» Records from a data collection
************

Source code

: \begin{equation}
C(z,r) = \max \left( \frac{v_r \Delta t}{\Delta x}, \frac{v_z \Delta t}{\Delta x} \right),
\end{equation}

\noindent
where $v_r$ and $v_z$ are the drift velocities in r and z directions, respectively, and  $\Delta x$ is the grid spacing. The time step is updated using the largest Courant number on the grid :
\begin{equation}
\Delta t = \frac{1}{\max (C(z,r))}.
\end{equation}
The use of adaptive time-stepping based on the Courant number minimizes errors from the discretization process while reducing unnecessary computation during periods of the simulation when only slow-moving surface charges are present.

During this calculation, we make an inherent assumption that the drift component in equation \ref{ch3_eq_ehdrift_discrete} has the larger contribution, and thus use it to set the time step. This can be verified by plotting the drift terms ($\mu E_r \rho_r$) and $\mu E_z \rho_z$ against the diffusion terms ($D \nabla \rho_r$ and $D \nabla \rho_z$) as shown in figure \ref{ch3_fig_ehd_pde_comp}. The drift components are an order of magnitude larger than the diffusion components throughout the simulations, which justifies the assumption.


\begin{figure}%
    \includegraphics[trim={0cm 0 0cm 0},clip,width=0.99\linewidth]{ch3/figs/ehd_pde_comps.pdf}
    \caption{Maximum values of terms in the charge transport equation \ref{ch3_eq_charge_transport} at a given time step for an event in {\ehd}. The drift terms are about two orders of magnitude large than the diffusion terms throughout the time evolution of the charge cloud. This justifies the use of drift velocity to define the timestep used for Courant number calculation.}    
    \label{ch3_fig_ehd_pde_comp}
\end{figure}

************

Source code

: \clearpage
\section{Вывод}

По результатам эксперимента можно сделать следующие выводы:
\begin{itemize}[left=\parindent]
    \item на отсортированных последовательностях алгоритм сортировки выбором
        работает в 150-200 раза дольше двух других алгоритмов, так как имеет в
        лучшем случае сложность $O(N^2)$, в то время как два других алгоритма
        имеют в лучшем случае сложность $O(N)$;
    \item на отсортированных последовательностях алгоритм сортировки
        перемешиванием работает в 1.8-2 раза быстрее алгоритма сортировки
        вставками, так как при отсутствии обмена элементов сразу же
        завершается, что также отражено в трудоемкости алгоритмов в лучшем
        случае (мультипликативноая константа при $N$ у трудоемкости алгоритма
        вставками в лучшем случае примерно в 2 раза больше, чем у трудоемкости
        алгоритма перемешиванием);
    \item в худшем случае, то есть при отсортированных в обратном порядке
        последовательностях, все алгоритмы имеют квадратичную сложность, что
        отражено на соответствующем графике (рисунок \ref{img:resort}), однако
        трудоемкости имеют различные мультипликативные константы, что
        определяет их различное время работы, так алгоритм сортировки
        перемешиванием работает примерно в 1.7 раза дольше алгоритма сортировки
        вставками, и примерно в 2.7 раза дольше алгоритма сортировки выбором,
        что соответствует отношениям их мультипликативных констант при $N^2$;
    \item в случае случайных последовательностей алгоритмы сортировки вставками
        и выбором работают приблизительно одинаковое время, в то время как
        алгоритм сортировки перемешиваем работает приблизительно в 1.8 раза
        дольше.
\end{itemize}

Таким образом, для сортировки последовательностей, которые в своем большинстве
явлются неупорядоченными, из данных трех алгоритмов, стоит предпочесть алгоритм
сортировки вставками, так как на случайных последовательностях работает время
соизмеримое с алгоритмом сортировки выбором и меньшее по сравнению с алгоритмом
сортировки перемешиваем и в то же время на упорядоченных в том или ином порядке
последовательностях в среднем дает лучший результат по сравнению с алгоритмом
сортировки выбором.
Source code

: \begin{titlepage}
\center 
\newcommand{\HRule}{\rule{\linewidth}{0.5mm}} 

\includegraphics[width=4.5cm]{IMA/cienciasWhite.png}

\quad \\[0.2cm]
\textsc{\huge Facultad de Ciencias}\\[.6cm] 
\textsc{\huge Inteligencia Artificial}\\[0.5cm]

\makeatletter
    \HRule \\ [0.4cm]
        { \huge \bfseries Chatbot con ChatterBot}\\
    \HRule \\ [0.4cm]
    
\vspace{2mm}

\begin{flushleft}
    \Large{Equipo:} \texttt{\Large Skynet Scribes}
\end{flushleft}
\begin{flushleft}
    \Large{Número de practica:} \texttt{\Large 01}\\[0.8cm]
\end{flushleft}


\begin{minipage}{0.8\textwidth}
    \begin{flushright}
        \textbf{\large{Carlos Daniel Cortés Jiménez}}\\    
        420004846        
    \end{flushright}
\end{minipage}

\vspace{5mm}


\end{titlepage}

************

» WHAT YOU NEED TO DO
What is needed is the number of lines in the data that contain "случае", given with nothing else.

» WORKED SOLUTION
6